With shelter and water down your next priority will be food. Although it takes weeks to starve to death, no one likes being hungry and your physical performance and mental capacity will begin to quickly diminish without adequate calories. For those with blood sugar issues or diabeetus this is not really an option. Simply put, the better your food situation, the better you’re going to be able to handle physical, emotional and mental stress. Fuel up bitches. I like to pack up two big meals per day like a freeze dried Mountain House or an MRE. The freeze dried options are nice and lightweight but require water and a heat source; the MRE is in fact a Meal Ready to Eat and can be eaten cold and requires no water. I round this out with snacks like energy chews, a bit of chocolate and some beef jerky time. The snacks are more about morale than nutrition but hey, no reason to skimp here they’re light and make me fantastically happy. Speaking of happy, I also pack a few of those Starbucks instant ‘Via’ Coffees. Any kind of energy/caffeine product is a good idea since any adrenaline surge is going to sap your energy– it’s we in the fight game call ‘adrenal dump’. To heat up this stuff, I pack up a SoloStove w/small camp pot, it can burn wood, alcohol and fuel tablets. It’s light weight, and the fuel is super flexible. It’s always a good idea to have something you can easily heat up water with. Lastly, I throw one of those S.O.S. coast guard approved high calorie food bricks. They’ll sustain you for three days all by itself and it’s super compact. I’m sure it tastes like eating a brick of shitty pressed cardboard but it’s better than cannibalism or eating boot leather. It’s just one of those things that doesn’t take up much room and it’s a great insurance policy, particularly in the event you have to share.
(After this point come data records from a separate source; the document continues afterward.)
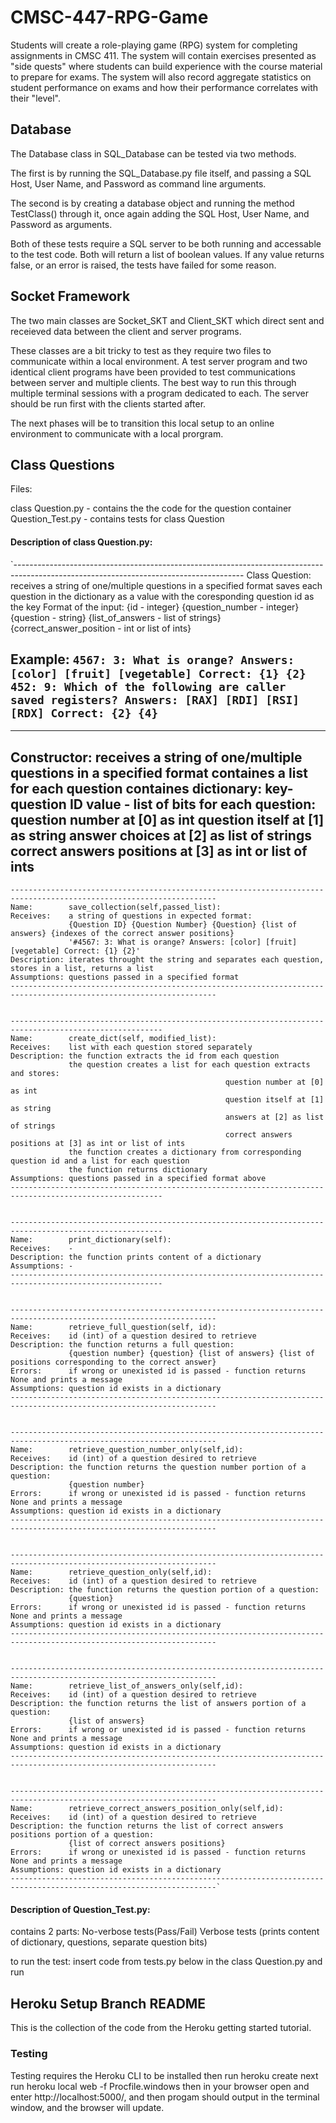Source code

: # CMSC-447-RPG-Game
Students will create a role-playing game (RPG) system for completing assignments in CMSC 411. The system will contain exercises presented as "side quests" where students can build experience with the course material to prepare for exams. The system will also record aggregate statistics on student performance on exams and how their performance correlates with their "level". 

## Database

The Database class in SQL_Database can be tested via two methods. 

The first is by running the SQL_Database.py file itself, and passing a SQL Host, User Name, and Password as command line arguments.

The second is by creating a database object and running the method TestClass() through it, once again adding the SQL Host, 
User Name, and Password as arguments.

Both of these tests require a SQL server to be both running and accessable to the test code. Both will return a list of boolean values.
If any value returns false, or an error is raised, the tests have failed for some reason.

## Socket Framework

The two main classes are Socket_SKT and Client_SKT which direct sent and receieved data between the client and server programs.

These classes are a bit tricky to test as they require two files to communicate within a local environment. A test server program and two identical client programs have been provided to test communications between server and multiple clients. The best way to run this through multiple terminal sessions with a program dedicated to each. The server should be run first with the clients started after.

The next phases will be to transition this local setup to an online environment to communicate with a local prorgram.

## Class Questions
Files:

class Question.py  - contains the the code for the question container
Question_Test.py           - contains tests for class Question



#### Description of class Question.py:
`--------------------------------------------------------------------------------------------------------------------------------------- 
Class Question: 
                      receives a string of one/multiple questions in a specified format
                      saves each question in the dictionary as a value with the coresponding question id as the key
Format of the input: 
                      {id - integer} {question_number - integer} {question - string}
                      {list_of_answers - list of strings} {correct_answer_position - int or list of ints}

Example:             `4567: 3: What is orange? Answers: [color] [fruit] [vegetable] Correct: {1} {2} `
                     `452: 9: Which of the following are caller saved registers? Answers: [RAX] [RDI] [RSI] [RDX] Correct: {2} {4}`
---------------------------------------------------------------------------------------------------------------------------------------


   -------------------------------------------------------------------------------------------------------------------------------------
   Constructor: receives a string of one/multiple questions in a specified format
                  containes a list for each question
                  containes dictionary:                                       key- question ID
                                                                              value - list of bits for each question:
                                                                              question number at [0] as int
                                                                              question itself at [1] as string
                                                                              answer choices at [2] as list of strings
                                                                              correct answers positions at [3] as int or list of ints
   -------------------------------------------------------------------------------------------------------------------------------------

    --------------------------------------------------------------------------------------------------------------------
    Name:        save_collection(self,passed_list):
    Receives:    a string of questions in expected format:
                 {Question ID} {Question Number} {Question} {list of answers} {indexes of the correct answer positions}
                 '#4567: 3: What is orange? Answers: [color] [fruit] [vegetable] Correct: {1} {2}'
    Description: iterates throught the string and separates each question, stores in a list, returns a list
    Assumptions: questions passed in a specified format
    --------------------------------------------------------------------------------------------------------------------


    --------------------------------------------------------------------------------------------------------
    Name:        create_dict(self, modified_list):
    Receives:    list with each question stored separately
    Description: the function extracts the id from each question
                 the question creates a list for each question extracts and stores:
                                                    question number at [0] as int
                                                    question itself at [1] as string
                                                    answers at [2] as list of strings
                                                    correct answers positions at [3] as int or list of ints
                 the function creates a dictionary from corresponding question id and a list for each question
                 the function returns dictionary        
    Assumptions: questions passed in a specified format above 
    --------------------------------------------------------------------------------------------------------


    --------------------------------------------------------------------------------------------------------
    Name:        print_dictionary(self):
    Receives:    -
    Description: the function prints content of a dictionary  
    Assumptions: -
    --------------------------------------------------------------------------------------------------------


    --------------------------------------------------------------------------------------------------------------------
    Name:        retrieve_full_question(self, id):
    Receives:    id (int) of a question desired to retrieve
    Description: the function returns a full question:
                 {question number} {question} {list of answers} {list of positions corresponding to the correct answer} 
    Errors:      if wrong or unexisted id is passed - function returns None and prints a message
    Assumptions: question id exists in a dictionary
    --------------------------------------------------------------------------------------------------------------------


    --------------------------------------------------------------------------------------------------------------------
    Name:        retrieve_question_number_only(self,id):
    Receives:    id (int) of a question desired to retrieve
    Description: the function returns the question number portion of a question:
                 {question number} 
    Errors:      if wrong or unexisted id is passed - function returns None and prints a message
    Assumptions: question id exists in a dictionary
    --------------------------------------------------------------------------------------------------------------------  


    --------------------------------------------------------------------------------------------------------------------
    Name:        retrieve_question_only(self,id):
    Receives:    id (int) of a question desired to retrieve
    Description: the function returns the question portion of a question:
                 {question}
    Errors:      if wrong or unexisted id is passed - function returns None and prints a message 
    Assumptions: question id exists in a dictionary
    --------------------------------------------------------------------------------------------------------------------    


    --------------------------------------------------------------------------------------------------------------------
    Name:        retrieve_list_of_answers_only(self,id):
    Receives:    id (int) of a question desired to retrieve
    Description: the function returns the list of answers portion of a question:
                 {list of answers} 
    Errors:      if wrong or unexisted id is passed - function returns None and prints a message
    Assumptions: question id exists in a dictionary
    --------------------------------------------------------------------------------------------------------------------  


    --------------------------------------------------------------------------------------------------------------------
    Name:        retrieve_correct_answers_position_only(self,id):
    Receives:    id (int) of a question desired to retrieve
    Description: the function returns the list of correct answers positions portion of a question:
                 {list of correct answers positions} 
    Errors:      if wrong or unexisted id is passed - function returns None and prints a message
    Assumptions: question id exists in a dictionary
    --------------------------------------------------------------------------------------------------------------------`


#### Description of Question_Test.py:

contains 2 parts: No-verbose tests(Pass/Fail)
                  Verbose tests (prints content of dictionary, questions, separate question bits)

to run the test:
                  insert code from tests.py below in the class Question.py and run
                  
## Heroku Setup Branch README

This is the collection of the code from the Heroku getting started tutorial.

### Testing

Testing requires the Heroku CLI to be installed
then run heroku create
next run heroku local web -f Procfile.windows
then in your browser open and enter http://localhost:5000/, and then progam should output in the terminal window, and the browser will update.
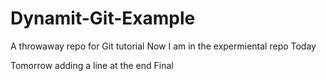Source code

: # Dynamit-Git-Example
A throwaway repo for Git tutorial
Now I am in the expermiental repo
Today

Tomorrow
adding a line at the end
Final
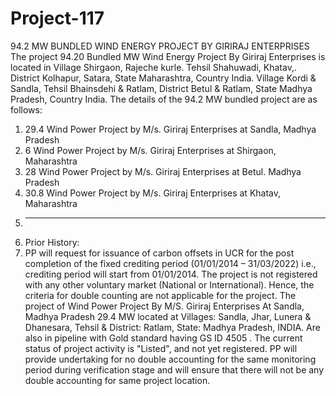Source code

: # Project-117
94.2 MW BUNDLED WIND ENERGY PROJECT BY GIRIRAJ ENTERPRISES
The project 94.20 Bundled MW Wind Energy Project By Giriraj Enterprises is located in Village
Shirgaon, Rajeche kurle. Tehsil Shahuwadi, Khatav,. District Kolhapur, Satara, State Maharashtra,
Country India.
Village Kordi & Sandla, Tehsil Bhainsdehi & Ratlam, District Betul & Ratlam, State Madhya
Pradesh, Country India.
The details of the 94.2 MW bundled project are as follows:
1. 29.4 Wind Power Project by M/s. Giriraj Enterprises at Sandla, Madhya Pradesh
2. 6 Wind Power Project by M/s. Giriraj Enterprises at Shirgaon, Maharashtra
3. 28 Wind Power Project by M/s. Giriraj Enterprises at Betul. Madhya Pradesh
4. 30.8 Wind Power Project by M/s. Giriraj Enterprises at Khatav, Maharashtra
5. _______________
6. Prior History:
7. PP will request for issuance of carbon offsets in UCR for the post completion of the fixed crediting
period (01/01/2014 – 31/03/2022) i.e., crediting period will start from 01/01/2014. The project is not
registered with any other voluntary market (National or International). Hence, the criteria for double
counting are not applicable for the project.
The project of Wind Power Project By M/S. Giriraj Enterprises At Sandla, Madhya Pradesh 29.4 MW
located at Villages: Sandla, Jhar, Lunera & Dhanesara, Tehsil & District: Ratlam, State: Madhya
Pradesh, INDIA. Are also in pipeline with Gold standard having GS ID 4505
. The current status of
project activity is "Listed", and not yet registered. PP will provide undertaking for no double
accounting for the same monitoring period during verification stage and will ensure that there will
not be any double accounting for same project location.
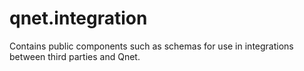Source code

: qnet.integration
================

Contains public components such as schemas for use in integrations between third parties and Qnet.
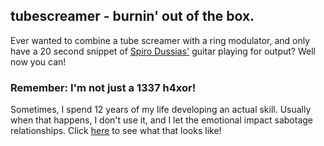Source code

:## tubescreamer - burnin' out of the box. ##

Ever wanted to combine a tube screamer with a ring modulator, and only have a 20 second snippet of [Spiro Dussias'](http://instagram.com/spirodussias) guitar playing for output? Well now you can!

### Remember: I'm not just a 1337 h4xor! ###

Sometimes, I spend 12 years of my life developing an actual skill. Usually when that happens, I don't use it, and I let the emotional impact sabotage relationships. Click [here](http://instagram.com/joelaul) to see what that looks like!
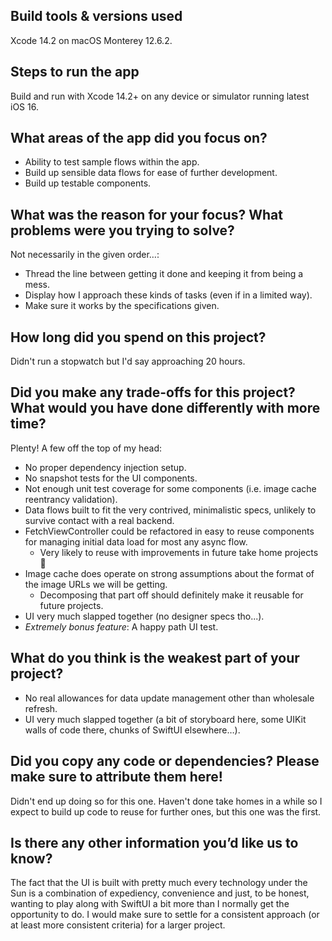 ## Build tools & versions used

Xcode 14.2 on macOS Monterey 12.6.2.

## Steps to run the app

Build and run with Xcode 14.2+ on any device or simulator running latest iOS 16.

## What areas of the app did you focus on?

- Ability to test sample flows within the app.
- Build up sensible data flows for ease of further development.
- Build up testable components.

## What was the reason for your focus? What problems were you trying to solve?

Not necessarily in the given order…:
- Thread the line between getting it done and keeping it from being a mess.
- Display how I approach these kinds of tasks (even if in a limited way).
- Make sure it works by the specifications given.

## How long did you spend on this project?

Didn't run a stopwatch but I'd say approaching 20 hours.

## Did you make any trade-offs for this project? What would you have done differently with more time?

Plenty! A few off the top of my head:
- No proper dependency injection setup.
- No snapshot tests for the UI components.
- Not enough unit test coverage for some components (i.e. image cache reentrancy validation).
- Data flows built to fit the very contrived, minimalistic specs, unlikely to survive contact with a real backend.
- FetchViewController could be refactored in easy to reuse components for managing initial data load for most any async
 flow.
  - Very likely to reuse with improvements in future take home projects 🤣
- Image cache does operate on strong assumptions about the format of the image URLs we will be getting.
  - Decomposing that part off should definitely make it reusable for future projects.
- UI very much slapped together (no designer specs tho...).
- _Extremely bonus feature_: A happy path UI test.

## What do you think is the weakest part of your project?

- No real allowances for data update management other than wholesale refresh.
- UI very much slapped together (a bit of storyboard here, some UIKit walls of code there, chunks of SwiftUI elsewhere…).

## Did you copy any code or dependencies? Please make sure to attribute them here!

Didn't end up doing so for this one. Haven't done take homes in a while so I expect to build up code to reuse for
further ones, but this one was the first.

## Is there any other information you’d like us to know?

The fact that the UI is built with pretty much every technology under the Sun is a combination of expediency,
convenience and just, to be honest, wanting to play along with SwiftUI a bit more than I normally get the opportunity
to do. I would make sure to settle for a consistent approach (or at least more consistent criteria) for a larger
project.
That’s the three major concerns taken care of Shelter, Water, and Food. To this I add my base survival and first aid kit which you can see in more detail HERE. Aside from those, there’s one more grim thing to think about. In the kind of situation we’re exploring it’s not unreasonable to think about security concerns. When the basic necessities to live are unavailable, people will act outside of their normal selves. You might find Mr. Friendly with two hungry kids trying to steal your kit. And that’s just a good guy, think about the bastard that would try to rob you just cause it’s Saturday. When the structure that normally keeps most of that in check fails, people will do some dastardly things.
I know there’s one word that I know a lot of people are thinking right now…’gun’. Ready for the great debate? Me neither. Here’s the skinny on packin’ heat in your GHB…Don’t. That’s my advice. Here’s the thing, I’m not against guns, I don’t hate guns, I don’t hate hunting, I’m not scared of guns. I do not believe that strict gun laws will reduce gun violence. You can agree or disagree with any of that, that’s your prerogative. My reasons for suggesting you don’t pack one in your GHB are way, way outside of that. The thing is your GHB is most likely going to be stowed in your car unless you intend on hauling it into your work and into stores. I personally believe it’s grossly irresponsible to leave a gun in your car unattended. There are exceptions to this, if you are allowed in your state to open or conceal carry a firearm, you live in the middle of nowhere and are unlikely to run into people, or if you’re Law Enforcement and can carry this with you from your car to where you’re going, when you leave your GHB in the vehicle. There are of course other concerns to take into consideration, I really, really don’t recommend that you carry a firearm unless you’ve undergone some kind of tactical firearms training as well as some form of grappling/weapon retention program. A firearm is a ranged weapon and grappling is hard enough without trying to retain a firearm. Please, do not underestimate how difficult it is to operate a firearm under duress and how hard it is to retain it against a motivated assailant. There is a reason why LE and the military undergo many hours of firearms training. And no, a lot of hunting experience, plinking, subscription to ‘Soldier of Fortune’ or target shooting is not the same as tactical firearms training…The other concern is in the event of a major disaster, if LE and National Guard is on the prowl in force trying to stop evil and looting, an exposed firearm will draw attention to you. Again, it’s a really personal choice, but for me and the people you share the Earth with, if you decide to pack, get the training.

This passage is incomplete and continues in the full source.